■ Work to be completed
Exactly as written, write out the lines below from the first to the one containing "Originally the algorithm", inclusive. Pictures do not belong in the copy.

■ Given data
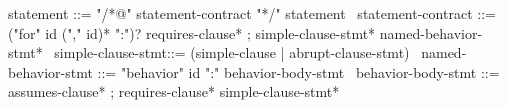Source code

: \begin{syntax}
  statement ::= "/*@" statement-contract "*/" statement
  \
  statement-contract ::= {("for" id ("," id)* ":")?} requires-clause* ;
    simple-clause-stmt* named-behavior-stmt*
  \
  simple-clause-stmt::= (simple-clause | abrupt-clause-stmt)
  \
  named-behavior-stmt ::= "behavior" id ":" behavior-body-stmt
  \
  behavior-body-stmt ::= assumes-clause* ;
       requires-clause* simple-clause-stmt*
\end{syntax}
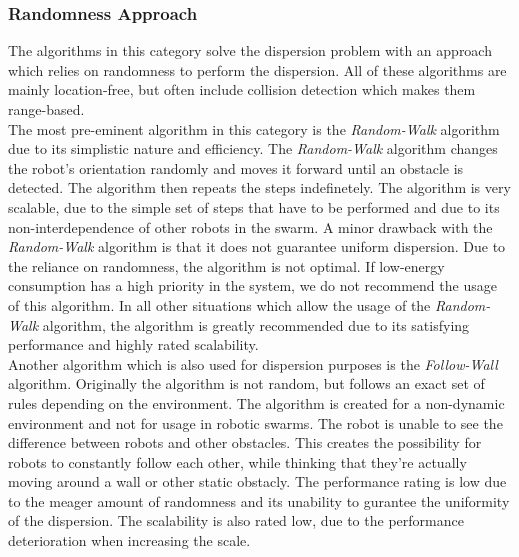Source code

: \subsubsection{Randomness Approach}
The algorithms in this category solve the dispersion problem with an approach which relies on randomness to perform the dispersion.
All of these algorithms are mainly location-free, but often include collision detection which makes them range-based.\\
The most pre-eminent algorithm in this category is the \emph{Random-Walk} algorithm due to its simplistic nature and efficiency.\cite{morlok2007dispersing}
The \emph{Random-Walk} algorithm changes the robot's orientation randomly and moves it forward until an obstacle is detected. The algorithm then repeats the steps indefinetely.
The algorithm is very scalable, due to the simple set of steps that have to be performed and due to its non-interdependence of other robots in the swarm.
A minor drawback with the \emph{Random-Walk} algorithm is that it does not guarantee uniform dispersion.
Due to the reliance on randomness, the algorithm is not optimal. If low-energy consumption has a high priority in the system, we do not recommend the usage of this algorithm.
In all other situations which allow the usage of the \emph{Random-Walk} algorithm, the algorithm is greatly recommended due to its satisfying performance and highly rated scalability.\\
Another algorithm which is also used for dispersion purposes is the \emph{Follow-Wall} algorithm.\cite{morlok2007dispersing}
Originally the algorithm is not random, but follows an exact set of rules depending on the environment. 
The algorithm is created for a non-dynamic environment and not for usage in robotic swarms.
The robot is unable to see the difference between robots and other obstacles. This creates the possibility for robots to constantly follow each other, while thinking that they're actually moving around a wall or other static obstacly.
The performance rating is low due to the meager amount of randomness and its unability to gurantee the uniformity of the dispersion. The scalability is also rated low, due to the performance deterioration when increasing the scale.
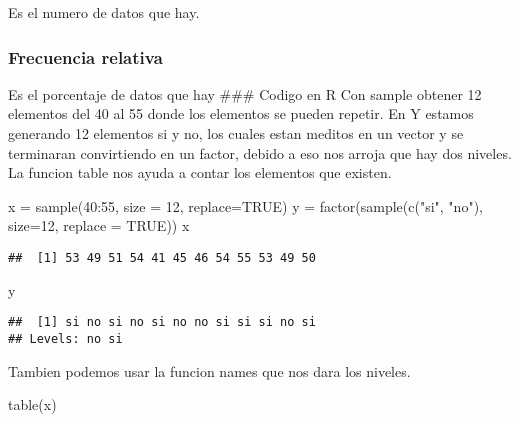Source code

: \documentclass[
]{article}
\newenvironment{Shaded}{\begin{snugshade}}{\end{snugshade}}
\newcommand{\AttributeTok}[1]{\textcolor[rgb]{0.77,0.63,0.00}{#1}}
\newcommand{\ConstantTok}[1]{\textcolor[rgb]{0.00,0.00,0.00}{#1}}
\newcommand{\DecValTok}[1]{\textcolor[rgb]{0.00,0.00,0.81}{#1}}
\newcommand{\FunctionTok}[1]{\textcolor[rgb]{0.00,0.00,0.00}{#1}}
\newcommand{\NormalTok}[1]{#1}
\newcommand{\OtherTok}[1]{\textcolor[rgb]{0.56,0.35,0.01}{#1}}
\newcommand{\SpecialCharTok}[1]{\textcolor[rgb]{0.00,0.00,0.00}{#1}}
\newcommand{\StringTok}[1]{\textcolor[rgb]{0.31,0.60,0.02}{#1}}
\begin{document}
Es el numero de datos que hay.

\hypertarget{frecuencia-relativa}{%
\subsubsection{Frecuencia relativa}\label{frecuencia-relativa}}

Es el porcentaje de datos que hay \#\#\# Codigo en R Con sample obtener
12 elementos del 40 al 55 donde los elementos se pueden repetir. En Y
estamos generando 12 elementos si y no, los cuales estan meditos en un
vector y se terminaran convirtiendo en un factor, debido a eso nos
arroja que hay dos niveles. La funcion table nos ayuda a contar los
elementos que existen.

\begin{Shaded}
\begin{Highlighting}[]
\NormalTok{x }\OtherTok{=} \FunctionTok{sample}\NormalTok{(}\DecValTok{40}\SpecialCharTok{:}\DecValTok{55}\NormalTok{, }\AttributeTok{size =} \DecValTok{12}\NormalTok{, }\AttributeTok{replace=}\ConstantTok{TRUE}\NormalTok{)}
\NormalTok{y }\OtherTok{=} \FunctionTok{factor}\NormalTok{(}\FunctionTok{sample}\NormalTok{(}\FunctionTok{c}\NormalTok{(}\StringTok{"si"}\NormalTok{, }\StringTok{"no"}\NormalTok{), }\AttributeTok{size=}\DecValTok{12}\NormalTok{, }\AttributeTok{replace =} \ConstantTok{TRUE}\NormalTok{))}
\NormalTok{x}
\end{Highlighting}
\end{Shaded}

\begin{verbatim}
##  [1] 53 49 51 54 41 45 46 54 55 53 49 50
\end{verbatim}

\begin{Shaded}
\begin{Highlighting}[]
\NormalTok{y}
\end{Highlighting}
\end{Shaded}

\begin{verbatim}
##  [1] si no si no si no no si si si no si
## Levels: no si
\end{verbatim}

Tambien podemos usar la funcion names que nos dara los niveles.

\begin{Shaded}
\begin{Highlighting}[]
\FunctionTok{table}\NormalTok{(x)}
\end{Highlighting}
\end{Shaded}
\end{document}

■ Result of the task
Source code

: \begin{syntax}
  statement ::= "/*@" statement-contract "*/" statement
  \
  statement-contract ::= {("for" id ("," id)* ":")?} requires-clause* ;
    simple-clause-stmt* named-behavior-stmt*
  \
  simple-clause-stmt::= (simple-clause | abrupt-clause-stmt)
  \
  named-behavior-stmt ::= "behavior" id ":" behavior-body-stmt
  \
  behavior-body-stmt ::= assumes-clause* ;
       requires-clause* simple-clause-stmt*
\end{syntax}
Source code

: \subsubsection{Randomness Approach}
The algorithms in this category solve the dispersion problem with an approach which relies on randomness to perform the dispersion.
All of these algorithms are mainly location-free, but often include collision detection which makes them range-based.\\
The most pre-eminent algorithm in this category is the \emph{Random-Walk} algorithm due to its simplistic nature and efficiency.\cite{morlok2007dispersing}
The \emph{Random-Walk} algorithm changes the robot's orientation randomly and moves it forward until an obstacle is detected. The algorithm then repeats the steps indefinetely.
The algorithm is very scalable, due to the simple set of steps that have to be performed and due to its non-interdependence of other robots in the swarm.
A minor drawback with the \emph{Random-Walk} algorithm is that it does not guarantee uniform dispersion.
Due to the reliance on randomness, the algorithm is not optimal. If low-energy consumption has a high priority in the system, we do not recommend the usage of this algorithm.
In all other situations which allow the usage of the \emph{Random-Walk} algorithm, the algorithm is greatly recommended due to its satisfying performance and highly rated scalability.\\
Another algorithm which is also used for dispersion purposes is the \emph{Follow-Wall} algorithm.\cite{morlok2007dispersing}
Originally the algorithm is not random, but follows an exact set of rules depending on the environment. 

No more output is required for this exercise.